● Task item: Hunt for the word "DataType" across the entries below, copying each line that holds it.

Collected data
————

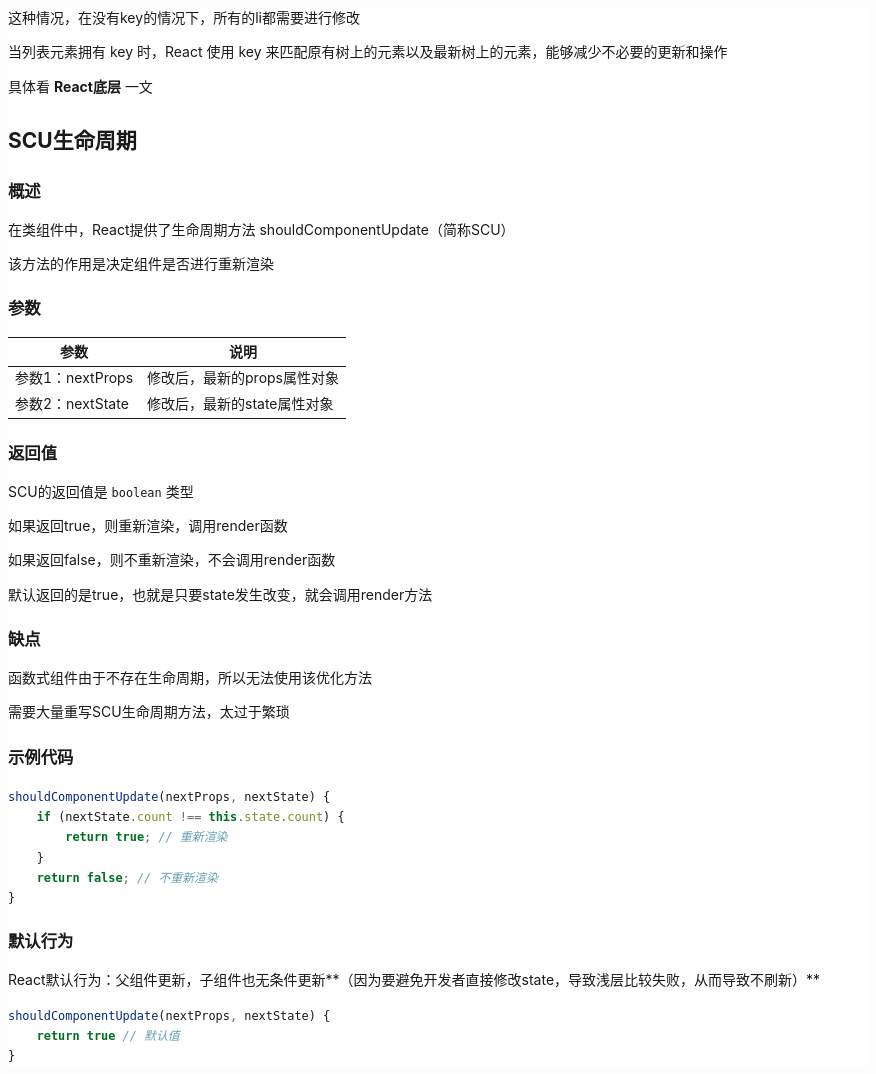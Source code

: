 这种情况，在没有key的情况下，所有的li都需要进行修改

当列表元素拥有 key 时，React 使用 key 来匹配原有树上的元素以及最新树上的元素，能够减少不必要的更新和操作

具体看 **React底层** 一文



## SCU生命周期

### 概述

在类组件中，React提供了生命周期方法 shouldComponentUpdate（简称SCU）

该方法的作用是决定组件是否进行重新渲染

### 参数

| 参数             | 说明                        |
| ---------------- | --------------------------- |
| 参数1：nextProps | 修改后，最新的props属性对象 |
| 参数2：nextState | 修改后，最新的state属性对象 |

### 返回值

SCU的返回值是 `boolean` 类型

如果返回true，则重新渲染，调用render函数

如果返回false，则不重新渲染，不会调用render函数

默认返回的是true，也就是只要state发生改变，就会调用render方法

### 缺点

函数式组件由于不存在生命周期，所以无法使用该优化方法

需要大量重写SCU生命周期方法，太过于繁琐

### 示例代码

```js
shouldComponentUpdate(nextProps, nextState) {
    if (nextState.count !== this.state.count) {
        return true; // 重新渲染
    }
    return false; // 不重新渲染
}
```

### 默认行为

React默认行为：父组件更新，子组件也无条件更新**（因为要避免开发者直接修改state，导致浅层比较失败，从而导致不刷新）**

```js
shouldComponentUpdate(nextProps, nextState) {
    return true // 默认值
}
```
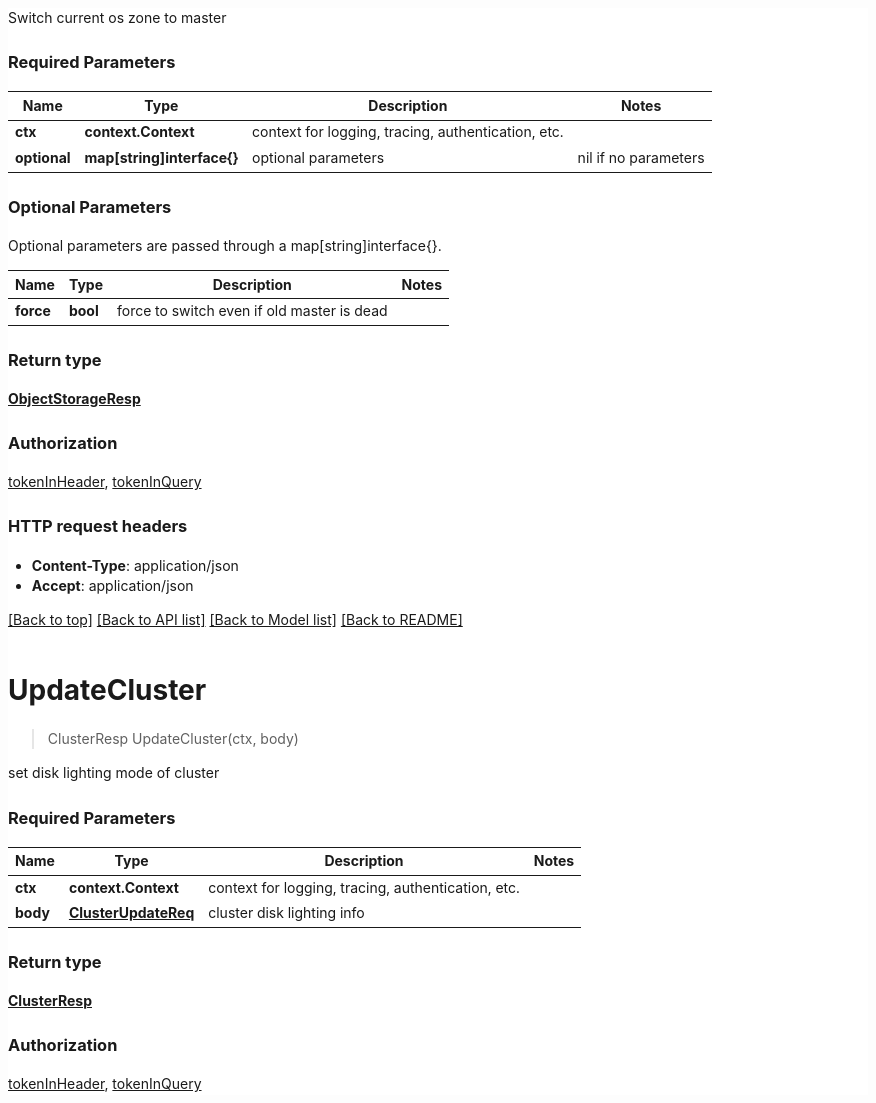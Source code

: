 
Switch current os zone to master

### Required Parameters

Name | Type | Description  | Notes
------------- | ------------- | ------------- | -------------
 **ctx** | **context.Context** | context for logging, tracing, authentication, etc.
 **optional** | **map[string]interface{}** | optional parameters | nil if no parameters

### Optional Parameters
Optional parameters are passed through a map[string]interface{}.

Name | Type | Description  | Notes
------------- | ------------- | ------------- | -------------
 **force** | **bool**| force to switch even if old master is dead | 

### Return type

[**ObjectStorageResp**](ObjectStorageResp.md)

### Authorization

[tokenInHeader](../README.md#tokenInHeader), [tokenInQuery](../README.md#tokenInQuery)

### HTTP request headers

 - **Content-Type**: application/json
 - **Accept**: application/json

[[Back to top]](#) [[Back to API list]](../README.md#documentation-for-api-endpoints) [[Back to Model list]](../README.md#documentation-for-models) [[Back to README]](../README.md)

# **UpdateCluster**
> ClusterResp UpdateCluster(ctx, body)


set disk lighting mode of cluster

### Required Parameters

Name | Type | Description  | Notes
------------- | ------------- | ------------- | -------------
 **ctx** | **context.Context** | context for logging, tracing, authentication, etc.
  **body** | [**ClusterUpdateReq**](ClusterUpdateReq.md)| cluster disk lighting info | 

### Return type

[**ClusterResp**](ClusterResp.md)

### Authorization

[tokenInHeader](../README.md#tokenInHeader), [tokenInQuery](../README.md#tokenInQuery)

————

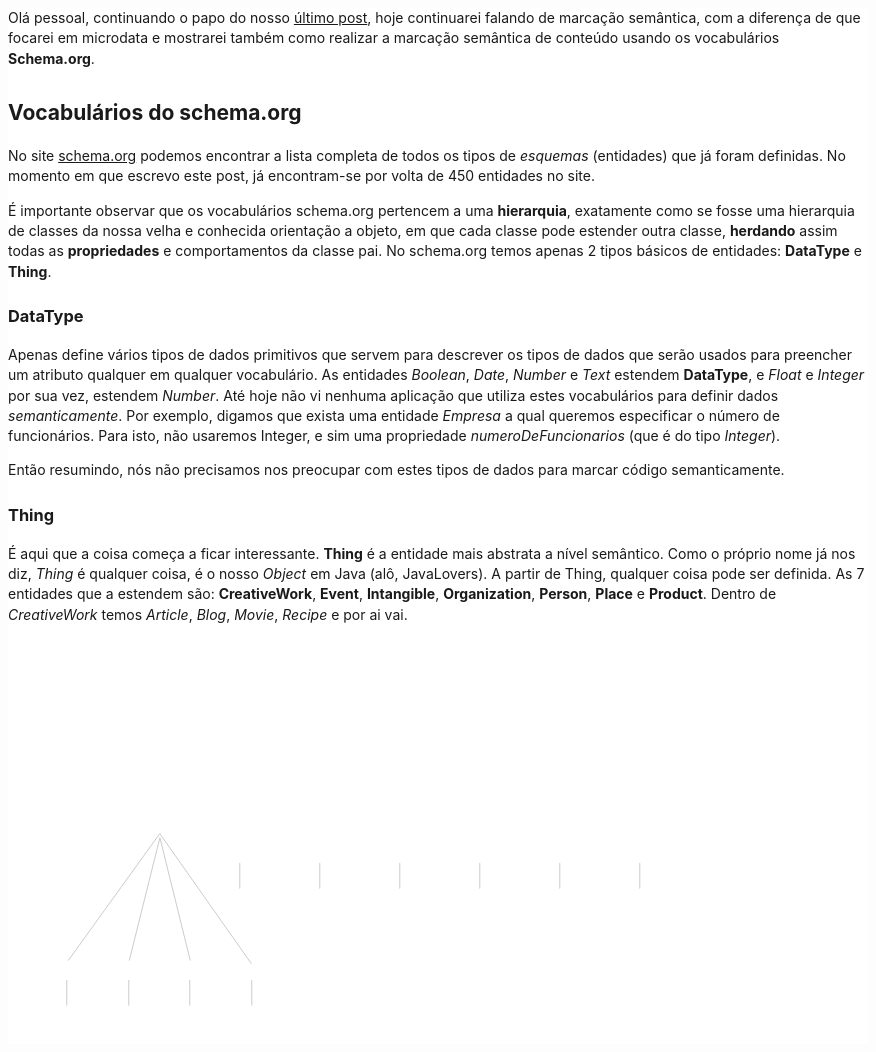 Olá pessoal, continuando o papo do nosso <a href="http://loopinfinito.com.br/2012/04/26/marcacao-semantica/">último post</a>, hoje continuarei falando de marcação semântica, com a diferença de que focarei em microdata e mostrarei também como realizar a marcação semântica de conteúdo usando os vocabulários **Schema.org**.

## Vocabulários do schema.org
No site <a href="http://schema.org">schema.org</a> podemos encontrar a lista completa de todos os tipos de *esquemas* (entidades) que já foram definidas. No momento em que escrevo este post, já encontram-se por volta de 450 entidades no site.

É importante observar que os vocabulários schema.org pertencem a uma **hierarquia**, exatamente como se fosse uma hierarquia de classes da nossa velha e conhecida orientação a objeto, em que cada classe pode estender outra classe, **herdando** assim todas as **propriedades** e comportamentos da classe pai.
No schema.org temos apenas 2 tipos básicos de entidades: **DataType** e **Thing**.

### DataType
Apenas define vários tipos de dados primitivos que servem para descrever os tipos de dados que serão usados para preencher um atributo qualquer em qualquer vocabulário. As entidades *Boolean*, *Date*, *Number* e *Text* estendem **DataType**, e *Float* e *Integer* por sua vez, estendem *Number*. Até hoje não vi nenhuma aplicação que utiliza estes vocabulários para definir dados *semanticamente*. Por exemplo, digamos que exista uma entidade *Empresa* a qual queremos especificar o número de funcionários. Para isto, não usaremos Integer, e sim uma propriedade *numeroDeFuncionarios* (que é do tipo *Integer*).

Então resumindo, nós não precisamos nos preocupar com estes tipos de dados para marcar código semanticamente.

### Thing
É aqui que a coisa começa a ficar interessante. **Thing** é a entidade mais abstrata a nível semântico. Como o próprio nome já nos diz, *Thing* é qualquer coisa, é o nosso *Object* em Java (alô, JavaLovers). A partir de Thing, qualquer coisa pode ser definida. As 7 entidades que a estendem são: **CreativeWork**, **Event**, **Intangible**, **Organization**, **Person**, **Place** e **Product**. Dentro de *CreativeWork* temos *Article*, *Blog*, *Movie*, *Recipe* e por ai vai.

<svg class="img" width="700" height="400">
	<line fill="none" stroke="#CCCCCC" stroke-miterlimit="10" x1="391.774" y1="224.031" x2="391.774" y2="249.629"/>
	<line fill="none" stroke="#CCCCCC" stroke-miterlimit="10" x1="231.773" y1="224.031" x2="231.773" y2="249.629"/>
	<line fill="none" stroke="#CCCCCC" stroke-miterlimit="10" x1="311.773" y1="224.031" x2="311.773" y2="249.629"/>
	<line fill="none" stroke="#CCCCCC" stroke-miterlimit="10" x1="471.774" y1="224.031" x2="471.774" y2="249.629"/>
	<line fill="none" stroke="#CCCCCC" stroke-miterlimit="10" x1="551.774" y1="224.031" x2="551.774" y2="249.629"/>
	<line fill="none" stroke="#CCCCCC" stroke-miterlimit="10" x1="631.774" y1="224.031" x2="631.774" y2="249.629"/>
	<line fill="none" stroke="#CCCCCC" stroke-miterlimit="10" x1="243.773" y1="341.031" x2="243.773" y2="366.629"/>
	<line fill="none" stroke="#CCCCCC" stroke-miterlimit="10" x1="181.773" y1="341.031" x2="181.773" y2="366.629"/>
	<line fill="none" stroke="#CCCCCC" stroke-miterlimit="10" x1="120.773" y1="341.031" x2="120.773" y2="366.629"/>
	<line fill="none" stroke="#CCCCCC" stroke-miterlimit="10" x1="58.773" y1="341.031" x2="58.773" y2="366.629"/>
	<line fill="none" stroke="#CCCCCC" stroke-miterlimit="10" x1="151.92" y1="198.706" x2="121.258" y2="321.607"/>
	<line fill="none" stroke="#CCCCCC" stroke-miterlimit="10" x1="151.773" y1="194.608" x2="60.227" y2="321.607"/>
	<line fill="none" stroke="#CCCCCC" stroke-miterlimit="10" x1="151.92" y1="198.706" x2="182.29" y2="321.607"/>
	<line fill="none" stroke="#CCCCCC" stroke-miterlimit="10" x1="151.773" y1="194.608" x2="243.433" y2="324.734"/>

————

● Solution to the exercise:
No schema.org temos apenas 2 tipos básicos de entidades: **DataType** e **Thing**.
### DataType
Apenas define vários tipos de dados primitivos que servem para descrever os tipos de dados que serão usados para preencher um atributo qualquer em qualquer vocabulário. As entidades *Boolean*, *Date*, *Number* e *Text* estendem **DataType**, e *Float* e *Integer* por sua vez, estendem *Number*. Até hoje não vi nenhuma aplicação que utiliza estes vocabulários para definir dados *semanticamente*. Por exemplo, digamos que exista uma entidade *Empresa* a qual queremos especificar o número de funcionários. Para isto, não usaremos Integer, e sim uma propriedade *numeroDeFuncionarios* (que é do tipo *Integer*).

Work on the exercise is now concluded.